口が上手く開けられず、咀嚼が少し困難になっている為
飲み物を飲むのも当然、食事が思うように摂取できず少し疲れている
顔面神経麻痺が発症してから1か月後に来院されました。医院との併用で行いました
40点法(柳原法)
顔面神経麻痺の評価法として日本中で広く使用されている『柳原40点法』ですが当院でも顔面神経麻痺の施術評価として柳原法(表情筋スコア)を使用しております
正常 | 少し弱い | 出来ない | |
---|---|---|---|
安静時非対称 | 4点 | 2点 | 0点 |
額のしわ寄せ | 4点 | 2点 | 0点 |
軽い閉眼 | 4点 | 2点 | 0点 |
片目つむり | 4点 | 2点 | 0点 |
鼻翼のふくらませ | 4点 | 2点 | 0点 |
頬のふくらませ | 4点 | 2点 | 0点 |
口笛運動 | 4点 | 2点 | 0点 |
「イー」という口 | 4点 | 2点 | 0点 |
口をへの字に曲げる | 4点 | 2点 | 0点 |
この顔面神経麻痺に対する評価法ですが
見た目で評価できるのが東洋医学にも良い所ですね、また自分で確認できる所も素晴らしく余り改善していないのではないか?と落ち込む方もいますが、都度確認するとモチベーションも上がり改善に向かうと考えております
顔面神経麻痺の施術開始
2回目(初診時の指針は上部に)
スーパーライザー・鍼灸・整体・微弱電流での施術
初回での施術で大きな変化ないがマッサージも併用での効果か顔の皮膚が柔らかくなったようなきがする
3回目(顔面神経麻痺での施術)
2回目の施術直後に右瞼少し閉じれるようになったが元に戻ってしまった
安静時のへの字口(右口角)は左の高さに近づいてきた、施術後から夜の睡眠時間が増えてきた
顔面神経麻痺での通院は2週間に1回、柳原法での採点は18点
4回目・5回目・6回目(顔面神経麻痺コース)
右の瞼に関しては、意識をすれば閉じれるようになり涙が非常に減ってきた。また睡眠時間も安定して取れるようになり、気持ちの部分もだいぶ改善してきた、まだ口角、額のシワが左右で違いがある
柳原法での採点は26点
7回目(顔面神経麻痺コース)
安静時(施術台で仰向け)の状態では口角の高さが同じで、歯を磨き口をゆすいでも水がこぼれなくなっていた。

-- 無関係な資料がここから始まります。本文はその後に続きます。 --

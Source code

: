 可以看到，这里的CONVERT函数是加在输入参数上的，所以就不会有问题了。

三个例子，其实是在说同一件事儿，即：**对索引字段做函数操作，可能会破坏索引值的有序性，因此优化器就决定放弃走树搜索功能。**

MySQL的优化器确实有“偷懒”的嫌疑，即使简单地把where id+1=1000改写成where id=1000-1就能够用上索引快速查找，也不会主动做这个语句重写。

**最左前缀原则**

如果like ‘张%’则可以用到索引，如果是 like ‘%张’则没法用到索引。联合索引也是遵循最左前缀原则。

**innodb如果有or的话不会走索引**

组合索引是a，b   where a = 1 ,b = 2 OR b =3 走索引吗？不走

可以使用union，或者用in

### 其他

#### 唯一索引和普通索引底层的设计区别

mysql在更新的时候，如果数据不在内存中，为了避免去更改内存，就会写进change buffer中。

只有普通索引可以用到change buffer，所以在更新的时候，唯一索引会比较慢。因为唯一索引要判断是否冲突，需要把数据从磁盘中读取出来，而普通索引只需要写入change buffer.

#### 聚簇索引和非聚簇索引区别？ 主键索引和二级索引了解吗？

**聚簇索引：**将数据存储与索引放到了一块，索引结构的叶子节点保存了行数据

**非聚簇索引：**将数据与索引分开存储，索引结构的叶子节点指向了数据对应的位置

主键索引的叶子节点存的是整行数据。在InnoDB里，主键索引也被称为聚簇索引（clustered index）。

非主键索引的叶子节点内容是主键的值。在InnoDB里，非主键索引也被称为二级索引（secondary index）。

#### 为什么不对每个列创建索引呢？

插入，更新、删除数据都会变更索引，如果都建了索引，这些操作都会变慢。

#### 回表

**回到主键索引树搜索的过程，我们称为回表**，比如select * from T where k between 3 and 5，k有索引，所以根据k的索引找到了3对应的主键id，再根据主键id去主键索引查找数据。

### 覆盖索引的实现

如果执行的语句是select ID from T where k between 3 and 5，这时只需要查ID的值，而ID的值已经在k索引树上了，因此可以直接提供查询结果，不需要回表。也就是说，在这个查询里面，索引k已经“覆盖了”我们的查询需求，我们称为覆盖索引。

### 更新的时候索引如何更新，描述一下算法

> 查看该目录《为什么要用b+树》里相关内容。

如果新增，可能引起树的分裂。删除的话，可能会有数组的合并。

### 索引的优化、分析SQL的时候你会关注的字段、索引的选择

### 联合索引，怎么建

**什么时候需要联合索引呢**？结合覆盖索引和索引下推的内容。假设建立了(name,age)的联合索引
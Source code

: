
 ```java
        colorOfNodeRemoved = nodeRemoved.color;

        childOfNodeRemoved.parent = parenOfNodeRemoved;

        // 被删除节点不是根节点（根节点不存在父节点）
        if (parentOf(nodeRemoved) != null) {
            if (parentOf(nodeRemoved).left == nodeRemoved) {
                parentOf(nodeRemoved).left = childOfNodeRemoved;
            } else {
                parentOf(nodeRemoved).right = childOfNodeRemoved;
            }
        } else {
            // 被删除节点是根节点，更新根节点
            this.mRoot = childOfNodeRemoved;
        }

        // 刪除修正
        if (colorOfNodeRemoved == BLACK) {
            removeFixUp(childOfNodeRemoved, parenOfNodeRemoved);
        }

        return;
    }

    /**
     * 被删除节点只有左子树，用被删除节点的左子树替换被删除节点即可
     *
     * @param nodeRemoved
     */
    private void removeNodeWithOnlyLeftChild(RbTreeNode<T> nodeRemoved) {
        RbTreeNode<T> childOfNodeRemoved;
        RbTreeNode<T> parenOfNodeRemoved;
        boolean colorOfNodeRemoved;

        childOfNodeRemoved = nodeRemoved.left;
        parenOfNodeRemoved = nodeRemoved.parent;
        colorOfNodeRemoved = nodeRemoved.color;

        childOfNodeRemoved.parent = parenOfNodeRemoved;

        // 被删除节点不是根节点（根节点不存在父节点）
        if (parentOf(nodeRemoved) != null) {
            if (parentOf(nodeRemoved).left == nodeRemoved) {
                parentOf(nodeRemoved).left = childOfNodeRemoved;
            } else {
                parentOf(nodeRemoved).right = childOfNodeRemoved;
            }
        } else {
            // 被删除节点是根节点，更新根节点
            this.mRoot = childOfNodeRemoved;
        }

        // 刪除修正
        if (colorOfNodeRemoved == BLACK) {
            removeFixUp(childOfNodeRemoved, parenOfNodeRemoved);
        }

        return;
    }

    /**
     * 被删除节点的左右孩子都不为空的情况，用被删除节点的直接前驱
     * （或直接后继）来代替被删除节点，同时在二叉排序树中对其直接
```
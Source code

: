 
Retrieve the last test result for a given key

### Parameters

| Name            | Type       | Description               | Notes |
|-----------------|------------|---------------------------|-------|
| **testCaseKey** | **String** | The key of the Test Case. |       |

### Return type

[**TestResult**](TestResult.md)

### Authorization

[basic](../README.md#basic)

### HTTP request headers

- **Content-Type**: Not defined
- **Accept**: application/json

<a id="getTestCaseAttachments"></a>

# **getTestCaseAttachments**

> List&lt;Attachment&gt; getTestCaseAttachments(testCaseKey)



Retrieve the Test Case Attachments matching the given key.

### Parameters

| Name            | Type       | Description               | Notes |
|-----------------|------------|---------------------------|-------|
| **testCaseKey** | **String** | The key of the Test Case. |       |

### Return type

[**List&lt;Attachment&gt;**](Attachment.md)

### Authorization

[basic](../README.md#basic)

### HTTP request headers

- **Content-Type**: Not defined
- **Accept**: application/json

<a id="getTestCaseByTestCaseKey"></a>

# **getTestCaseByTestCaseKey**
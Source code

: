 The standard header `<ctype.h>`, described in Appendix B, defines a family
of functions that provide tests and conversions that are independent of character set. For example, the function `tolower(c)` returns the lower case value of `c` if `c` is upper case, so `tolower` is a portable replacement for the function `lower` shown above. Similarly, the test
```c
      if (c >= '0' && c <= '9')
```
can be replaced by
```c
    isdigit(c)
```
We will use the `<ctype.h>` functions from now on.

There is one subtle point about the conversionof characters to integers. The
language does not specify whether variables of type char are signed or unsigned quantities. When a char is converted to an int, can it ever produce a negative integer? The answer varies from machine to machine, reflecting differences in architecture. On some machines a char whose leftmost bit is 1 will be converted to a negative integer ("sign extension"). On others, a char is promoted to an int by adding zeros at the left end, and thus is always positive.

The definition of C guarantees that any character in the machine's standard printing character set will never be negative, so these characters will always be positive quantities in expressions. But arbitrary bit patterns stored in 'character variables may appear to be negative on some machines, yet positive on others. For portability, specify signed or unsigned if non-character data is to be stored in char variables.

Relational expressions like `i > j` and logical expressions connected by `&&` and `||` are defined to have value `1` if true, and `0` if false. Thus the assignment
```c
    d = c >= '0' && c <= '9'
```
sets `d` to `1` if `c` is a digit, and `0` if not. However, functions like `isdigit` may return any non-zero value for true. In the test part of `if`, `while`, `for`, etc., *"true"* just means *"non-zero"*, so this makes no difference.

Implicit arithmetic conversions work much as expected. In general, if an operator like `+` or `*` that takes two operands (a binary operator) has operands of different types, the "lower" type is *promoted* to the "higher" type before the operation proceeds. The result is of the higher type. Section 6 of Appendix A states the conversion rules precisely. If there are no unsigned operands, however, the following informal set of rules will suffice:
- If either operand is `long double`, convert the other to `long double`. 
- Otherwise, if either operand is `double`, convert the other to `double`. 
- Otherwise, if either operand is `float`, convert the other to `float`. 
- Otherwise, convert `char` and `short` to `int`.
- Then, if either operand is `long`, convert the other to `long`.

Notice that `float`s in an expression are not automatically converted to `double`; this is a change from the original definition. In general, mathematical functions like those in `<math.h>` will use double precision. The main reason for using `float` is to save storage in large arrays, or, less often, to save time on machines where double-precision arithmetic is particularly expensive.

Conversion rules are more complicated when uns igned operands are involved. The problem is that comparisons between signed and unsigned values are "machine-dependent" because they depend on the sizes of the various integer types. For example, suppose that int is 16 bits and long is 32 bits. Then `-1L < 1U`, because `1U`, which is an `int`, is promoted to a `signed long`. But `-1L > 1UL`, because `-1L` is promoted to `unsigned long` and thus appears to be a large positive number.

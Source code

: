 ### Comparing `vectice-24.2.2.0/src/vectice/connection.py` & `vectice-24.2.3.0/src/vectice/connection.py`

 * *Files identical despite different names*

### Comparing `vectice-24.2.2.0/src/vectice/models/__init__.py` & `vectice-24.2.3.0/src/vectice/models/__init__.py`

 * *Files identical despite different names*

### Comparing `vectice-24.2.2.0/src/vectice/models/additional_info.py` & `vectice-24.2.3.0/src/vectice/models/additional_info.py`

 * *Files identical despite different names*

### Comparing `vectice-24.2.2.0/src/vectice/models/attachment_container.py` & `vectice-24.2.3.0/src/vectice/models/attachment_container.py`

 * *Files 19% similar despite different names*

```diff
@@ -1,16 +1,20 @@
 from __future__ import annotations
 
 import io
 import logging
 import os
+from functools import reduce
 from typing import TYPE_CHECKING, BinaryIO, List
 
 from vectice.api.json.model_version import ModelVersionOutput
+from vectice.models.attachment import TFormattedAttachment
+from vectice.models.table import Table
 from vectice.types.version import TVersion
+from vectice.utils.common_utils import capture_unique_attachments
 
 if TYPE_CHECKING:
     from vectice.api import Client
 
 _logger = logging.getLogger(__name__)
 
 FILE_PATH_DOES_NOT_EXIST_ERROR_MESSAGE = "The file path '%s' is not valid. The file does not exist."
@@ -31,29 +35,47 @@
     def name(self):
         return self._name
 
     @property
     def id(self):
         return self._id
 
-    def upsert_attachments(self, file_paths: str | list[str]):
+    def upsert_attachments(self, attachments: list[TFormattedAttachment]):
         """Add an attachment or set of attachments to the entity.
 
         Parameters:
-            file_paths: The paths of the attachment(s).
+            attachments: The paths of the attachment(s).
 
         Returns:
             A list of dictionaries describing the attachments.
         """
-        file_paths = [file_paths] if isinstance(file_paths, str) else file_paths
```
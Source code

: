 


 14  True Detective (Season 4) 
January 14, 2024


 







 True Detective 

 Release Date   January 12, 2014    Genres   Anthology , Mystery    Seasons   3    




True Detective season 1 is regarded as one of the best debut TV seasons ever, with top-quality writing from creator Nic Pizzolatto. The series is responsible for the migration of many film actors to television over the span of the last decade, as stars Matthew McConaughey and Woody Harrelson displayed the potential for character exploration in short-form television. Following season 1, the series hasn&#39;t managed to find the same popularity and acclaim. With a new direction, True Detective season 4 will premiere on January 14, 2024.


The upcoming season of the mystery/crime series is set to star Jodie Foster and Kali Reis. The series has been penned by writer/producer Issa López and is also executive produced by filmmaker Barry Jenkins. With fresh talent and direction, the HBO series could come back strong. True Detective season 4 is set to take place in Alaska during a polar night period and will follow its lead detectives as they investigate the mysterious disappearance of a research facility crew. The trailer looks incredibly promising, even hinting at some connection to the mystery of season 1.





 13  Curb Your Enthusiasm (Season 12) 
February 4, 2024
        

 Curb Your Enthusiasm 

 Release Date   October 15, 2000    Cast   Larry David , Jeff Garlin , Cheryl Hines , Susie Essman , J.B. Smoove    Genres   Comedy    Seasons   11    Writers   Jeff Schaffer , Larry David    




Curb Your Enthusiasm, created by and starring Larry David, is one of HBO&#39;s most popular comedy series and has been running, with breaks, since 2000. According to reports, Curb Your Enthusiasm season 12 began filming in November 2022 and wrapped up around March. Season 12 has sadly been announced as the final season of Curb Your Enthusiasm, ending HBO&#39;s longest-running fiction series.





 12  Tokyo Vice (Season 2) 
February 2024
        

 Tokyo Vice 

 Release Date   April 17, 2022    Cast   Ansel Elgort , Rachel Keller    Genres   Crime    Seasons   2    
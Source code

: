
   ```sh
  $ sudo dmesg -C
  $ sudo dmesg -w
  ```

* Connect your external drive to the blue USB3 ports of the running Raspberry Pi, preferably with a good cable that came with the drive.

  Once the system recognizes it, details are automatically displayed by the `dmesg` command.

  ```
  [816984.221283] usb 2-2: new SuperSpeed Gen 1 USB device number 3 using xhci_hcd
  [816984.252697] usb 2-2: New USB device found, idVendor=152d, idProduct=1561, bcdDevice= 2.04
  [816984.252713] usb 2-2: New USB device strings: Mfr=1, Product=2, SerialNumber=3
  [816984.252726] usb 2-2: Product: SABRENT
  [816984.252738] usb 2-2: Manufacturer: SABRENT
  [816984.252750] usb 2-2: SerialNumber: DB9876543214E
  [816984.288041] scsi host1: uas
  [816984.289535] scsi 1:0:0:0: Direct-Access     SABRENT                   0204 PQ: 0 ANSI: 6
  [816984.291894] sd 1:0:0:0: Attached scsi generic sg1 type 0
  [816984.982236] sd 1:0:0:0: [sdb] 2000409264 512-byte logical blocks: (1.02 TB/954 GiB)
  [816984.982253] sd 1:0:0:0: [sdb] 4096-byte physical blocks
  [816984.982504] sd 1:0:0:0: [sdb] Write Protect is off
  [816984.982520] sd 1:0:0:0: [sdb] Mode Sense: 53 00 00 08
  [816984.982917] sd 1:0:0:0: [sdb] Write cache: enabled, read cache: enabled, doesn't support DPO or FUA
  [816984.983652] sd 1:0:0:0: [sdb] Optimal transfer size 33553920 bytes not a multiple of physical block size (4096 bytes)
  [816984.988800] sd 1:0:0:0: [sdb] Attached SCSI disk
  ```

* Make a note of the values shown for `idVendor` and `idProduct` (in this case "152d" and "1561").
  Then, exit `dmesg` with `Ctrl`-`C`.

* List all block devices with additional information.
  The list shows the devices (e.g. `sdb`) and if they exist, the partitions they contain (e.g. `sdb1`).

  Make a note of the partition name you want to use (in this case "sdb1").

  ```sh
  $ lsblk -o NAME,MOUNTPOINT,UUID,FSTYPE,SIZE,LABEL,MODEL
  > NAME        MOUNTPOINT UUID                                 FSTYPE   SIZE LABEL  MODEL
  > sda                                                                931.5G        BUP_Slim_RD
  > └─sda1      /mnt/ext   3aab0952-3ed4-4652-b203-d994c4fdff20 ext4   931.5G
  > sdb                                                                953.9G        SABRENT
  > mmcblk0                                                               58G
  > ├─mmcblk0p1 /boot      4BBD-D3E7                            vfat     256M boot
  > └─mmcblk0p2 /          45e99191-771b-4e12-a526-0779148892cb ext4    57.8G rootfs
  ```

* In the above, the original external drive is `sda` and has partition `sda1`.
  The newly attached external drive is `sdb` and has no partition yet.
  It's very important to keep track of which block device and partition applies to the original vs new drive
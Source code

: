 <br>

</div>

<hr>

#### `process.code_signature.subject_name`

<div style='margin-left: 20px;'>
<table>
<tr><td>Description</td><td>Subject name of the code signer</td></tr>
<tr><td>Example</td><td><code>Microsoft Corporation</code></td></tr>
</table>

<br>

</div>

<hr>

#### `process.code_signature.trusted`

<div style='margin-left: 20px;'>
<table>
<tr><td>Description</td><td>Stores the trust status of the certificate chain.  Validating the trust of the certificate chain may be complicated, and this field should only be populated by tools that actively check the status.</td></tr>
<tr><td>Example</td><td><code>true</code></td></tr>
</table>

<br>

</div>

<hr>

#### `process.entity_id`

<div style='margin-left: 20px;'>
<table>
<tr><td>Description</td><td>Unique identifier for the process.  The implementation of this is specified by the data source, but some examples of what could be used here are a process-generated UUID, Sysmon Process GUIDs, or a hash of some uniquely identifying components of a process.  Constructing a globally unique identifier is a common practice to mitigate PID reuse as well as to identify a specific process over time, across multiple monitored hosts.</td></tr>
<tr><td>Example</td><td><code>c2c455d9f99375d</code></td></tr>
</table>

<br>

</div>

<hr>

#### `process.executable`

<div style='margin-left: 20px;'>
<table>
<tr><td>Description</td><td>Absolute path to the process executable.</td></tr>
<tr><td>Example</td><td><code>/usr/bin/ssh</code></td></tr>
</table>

また目を閉じる動作も右はやや遅れるが、いしっかりと閉じれている、若干だが眉を上にあげる動作をした際、額のシワの方数が左右似てきている
柳原法での採点は32点
8回・9回目(顔面神経麻痺コース)
右瞼、口角共に正常
多少差があるが、久しぶりに会う友人などは顔面神経麻痺になっていた事に気が付かず喜んでいた。
柳原法での採点は34点
10・11回目(顔面神経麻痺コース)
ほぼ普通の動作をしても不便を感じることなく生活が出来るようになったので卒業させていただきました。